Por: Adelaida Alcaraz
La Corporación Financiera Internacional redefinió su lógica de inversión ubicando al país en un escenario en el que ya no importa solo el potencial, sino la capacidad de ejecución, sostenibilidad y escala. En este nuevo marco, Ursula Blotte, Oficial de País para Paraguay, detalla en qué sectores y criterios está enfocando su mirada la institución.
Hace apenas unos meses, el anuncio del respaldo de la Corporación Financiera Internacional (IFC) a Villeta, la primera planta de fertilizantes verdes en Paraguay, impulsado por la empresa Atome PLC, marcó un punto de inflexión estratégico en la relación del país con el capital global.
En conversación con la Oficial de País para Paraguay, Ursula Blotte, quien en la fecha participa del Congreso Internacional de RSE y Sostenibilidad de la ADEC, la representante dejó entrever una respuesta que trasciende el caso puntual. “El capital se está dirigiendo cada vez más hacia inversiones que mejoran la productividad, la competitividad, la resiliencia y la sostenibilidad, generando más y mejores empleos”, explicó.
En esa lógica, Paraguay aparece con un perfil particular.

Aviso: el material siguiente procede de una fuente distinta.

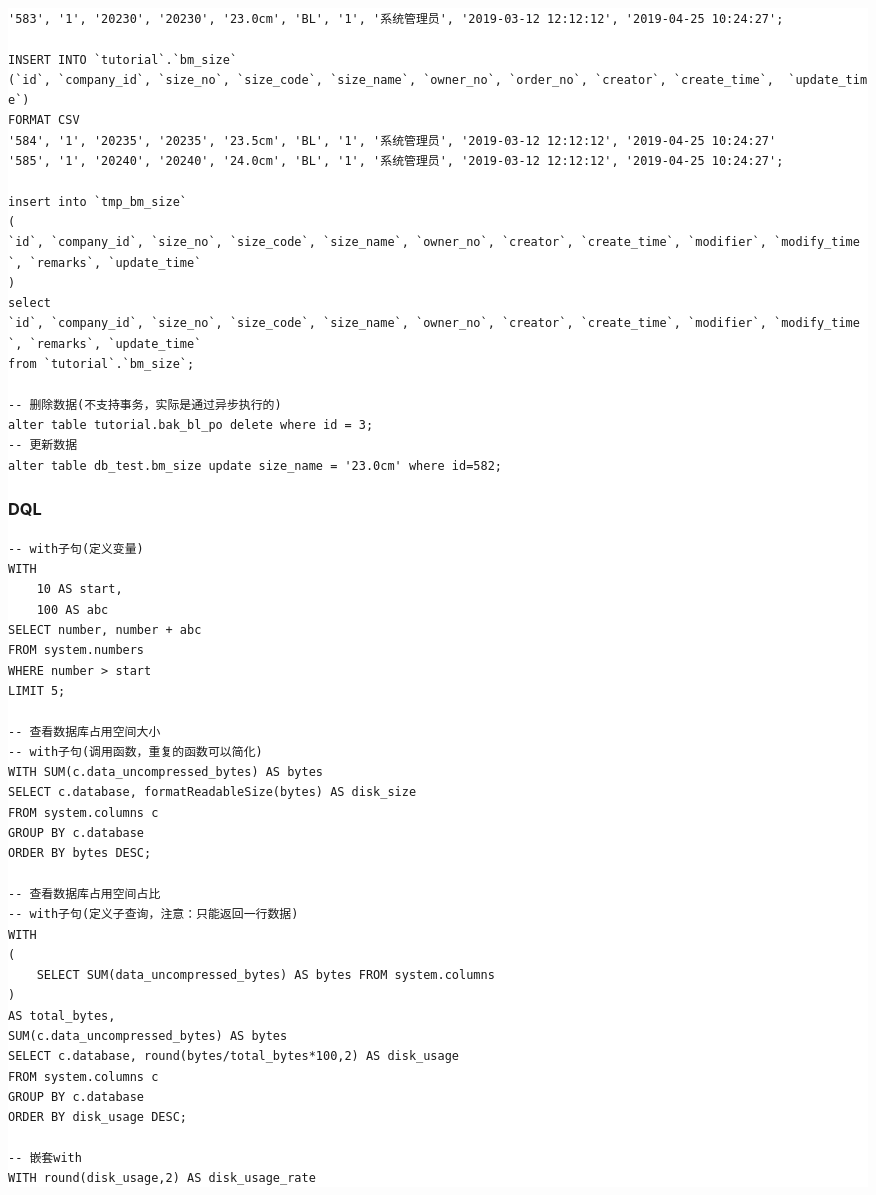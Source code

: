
 ```mysql
'583', '1', '20230', '20230', '23.0cm', 'BL', '1', '系统管理员', '2019-03-12 12:12:12', '2019-04-25 10:24:27';

INSERT INTO `tutorial`.`bm_size`
(`id`, `company_id`, `size_no`, `size_code`, `size_name`, `owner_no`, `order_no`, `creator`, `create_time`,  `update_time`) 
FORMAT CSV 
'584', '1', '20235', '20235', '23.5cm', 'BL', '1', '系统管理员', '2019-03-12 12:12:12', '2019-04-25 10:24:27'
'585', '1', '20240', '20240', '24.0cm', 'BL', '1', '系统管理员', '2019-03-12 12:12:12', '2019-04-25 10:24:27';

insert into `tmp_bm_size` 
(
`id`, `company_id`, `size_no`, `size_code`, `size_name`, `owner_no`, `creator`, `create_time`, `modifier`, `modify_time`, `remarks`, `update_time`
)
select 
`id`, `company_id`, `size_no`, `size_code`, `size_name`, `owner_no`, `creator`, `create_time`, `modifier`, `modify_time`, `remarks`, `update_time`
from `tutorial`.`bm_size`;

-- 删除数据(不支持事务，实际是通过异步执行的)
alter table tutorial.bak_bl_po delete where id = 3;
-- 更新数据
alter table db_test.bm_size update size_name = '23.0cm' where id=582;
```

### DQL

```mysql
-- with子句(定义变量)
WITH 
	10 AS start,
	100 AS abc
SELECT number, number + abc
FROM system.numbers
WHERE number > start 
LIMIT 5;

-- 查看数据库占用空间大小
-- with子句(调用函数，重复的函数可以简化)
WITH SUM(c.data_uncompressed_bytes) AS bytes
SELECT c.database, formatReadableSize(bytes) AS disk_size
FROM system.columns c
GROUP BY c.database 
ORDER BY bytes DESC;

-- 查看数据库占用空间占比
-- with子句(定义子查询，注意：只能返回一行数据)
WITH 
(
	SELECT SUM(data_uncompressed_bytes) AS bytes FROM system.columns 
)
AS total_bytes,
SUM(c.data_uncompressed_bytes) AS bytes
SELECT c.database, round(bytes/total_bytes*100,2) AS disk_usage
FROM system.columns c
GROUP BY c.database 
ORDER BY disk_usage DESC;

-- 嵌套with
WITH round(disk_usage,2) AS disk_usage_rate
```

No por un único atributo, sino por su combinación de estabilidad macroeconómica, disciplina fiscal y grado de inversión. Sin embargo, Ursula advirtió que para movilizar capital privado a gran escala es clave construir una sólida cartera de proyectos listos para inversión. Es allí donde comienza el verdadero filtro del IFC, no en países atractivos, sino en países “ejecutables”.
El giro más profundo, está en cómo se redefine la agenda climática. Ya no es un capítulo energético ni un discurso ambiental aislado, es economía real. “El clima y la sostenibilidad ya no se limitan al sector energético; cada vez más se convierten en motores de competitividad, productividad y creación de empleo en otros sectores. En el caso de Paraguay, estos incluyen: La agroindustria sostenible, que se destaca por su papel central en la economía, especialmente en cadenas de valor prioritarias como el arroz y la carne de cerdo. El Diagnóstico del Sector Privado del País (CPSD, por sus siglas en inglés) del Grupo Banco Mundial para Paraguay identifica que estos sectores tienen un fuerte potencial para atraer inversión privada, aumentar el valor agregado y apoyar la diversificación de las exportaciones. Para tener éxito en estas áreas se requerirán estándares ambientales y de sostenibilidad más sólidos, un uso más eficiente de los recursos naturales y prácticas que aumenten la productividad al tiempo que protegen los ecosistemas", indicó Ursula, ubicando al crecimiento verde en el centro de la competitividad regional.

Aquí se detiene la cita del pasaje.